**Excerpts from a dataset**

————————

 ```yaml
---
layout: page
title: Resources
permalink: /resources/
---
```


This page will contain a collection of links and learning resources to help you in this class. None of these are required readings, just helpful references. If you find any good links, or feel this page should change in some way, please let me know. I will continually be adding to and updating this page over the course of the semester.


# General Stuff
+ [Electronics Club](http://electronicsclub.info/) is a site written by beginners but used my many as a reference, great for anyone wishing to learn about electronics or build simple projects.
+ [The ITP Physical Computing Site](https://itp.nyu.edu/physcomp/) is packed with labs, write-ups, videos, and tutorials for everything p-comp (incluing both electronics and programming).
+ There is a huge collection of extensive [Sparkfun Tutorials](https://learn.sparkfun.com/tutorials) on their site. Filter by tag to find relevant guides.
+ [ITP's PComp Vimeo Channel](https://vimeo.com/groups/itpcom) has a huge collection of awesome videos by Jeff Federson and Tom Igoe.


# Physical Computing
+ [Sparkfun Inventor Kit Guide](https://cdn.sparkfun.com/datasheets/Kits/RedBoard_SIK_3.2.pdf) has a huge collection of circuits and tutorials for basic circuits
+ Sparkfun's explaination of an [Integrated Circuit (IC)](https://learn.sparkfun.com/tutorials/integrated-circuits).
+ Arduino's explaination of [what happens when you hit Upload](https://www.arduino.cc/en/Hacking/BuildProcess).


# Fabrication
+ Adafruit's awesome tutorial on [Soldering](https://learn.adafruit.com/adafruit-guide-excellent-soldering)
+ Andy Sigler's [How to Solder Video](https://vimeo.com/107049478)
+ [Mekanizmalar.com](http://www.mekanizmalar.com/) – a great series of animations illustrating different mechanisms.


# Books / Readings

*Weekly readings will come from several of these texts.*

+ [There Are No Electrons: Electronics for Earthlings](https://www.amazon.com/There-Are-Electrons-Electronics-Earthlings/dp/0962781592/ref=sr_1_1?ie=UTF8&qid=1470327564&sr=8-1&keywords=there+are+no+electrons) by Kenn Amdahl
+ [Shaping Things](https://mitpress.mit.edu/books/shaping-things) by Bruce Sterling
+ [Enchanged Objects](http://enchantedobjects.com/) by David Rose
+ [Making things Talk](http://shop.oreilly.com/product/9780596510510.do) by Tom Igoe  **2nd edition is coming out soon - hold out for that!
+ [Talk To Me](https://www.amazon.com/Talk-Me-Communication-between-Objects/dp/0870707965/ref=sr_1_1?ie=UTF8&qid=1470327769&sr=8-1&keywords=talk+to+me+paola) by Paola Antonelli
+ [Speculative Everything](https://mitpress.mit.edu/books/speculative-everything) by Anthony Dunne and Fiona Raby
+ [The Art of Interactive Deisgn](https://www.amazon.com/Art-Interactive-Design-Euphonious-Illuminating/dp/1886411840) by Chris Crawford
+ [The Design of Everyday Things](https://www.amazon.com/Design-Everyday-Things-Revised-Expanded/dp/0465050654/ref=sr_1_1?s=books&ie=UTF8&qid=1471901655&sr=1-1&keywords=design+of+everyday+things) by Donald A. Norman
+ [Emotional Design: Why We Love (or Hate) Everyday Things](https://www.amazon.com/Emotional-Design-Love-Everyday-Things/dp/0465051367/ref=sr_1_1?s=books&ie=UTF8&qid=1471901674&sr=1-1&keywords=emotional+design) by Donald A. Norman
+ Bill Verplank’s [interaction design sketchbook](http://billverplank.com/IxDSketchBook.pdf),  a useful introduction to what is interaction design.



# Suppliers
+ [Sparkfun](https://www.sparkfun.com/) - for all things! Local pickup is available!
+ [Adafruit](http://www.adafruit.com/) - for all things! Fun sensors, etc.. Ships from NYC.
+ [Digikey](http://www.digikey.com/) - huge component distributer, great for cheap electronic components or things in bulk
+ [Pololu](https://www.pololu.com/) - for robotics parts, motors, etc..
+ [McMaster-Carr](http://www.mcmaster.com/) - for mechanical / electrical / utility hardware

————————

**Work required**
Take the records above and return, word for word, only the lines that fall from the line with "Sparkfun's explaination of" to the line with "illustrating different mechanisms.", both of them included.

**Answer section**
+ Sparkfun's explaination of an [Integrated Circuit (IC)](https://learn.sparkfun.com/tutorials/integrated-circuits).
+ Arduino's explaination of [what happens when you hit Upload](https://www.arduino.cc/en/Hacking/BuildProcess).


# Fabrication
+ Adafruit's awesome tutorial on [Soldering](https://learn.adafruit.com/adafruit-guide-excellent-soldering)
+ Andy Sigler's [How to Solder Video](https://vimeo.com/107049478)
+ [Mekanizmalar.com](http://www.mekanizmalar.com/) – a great series of animations illustrating different mechanisms.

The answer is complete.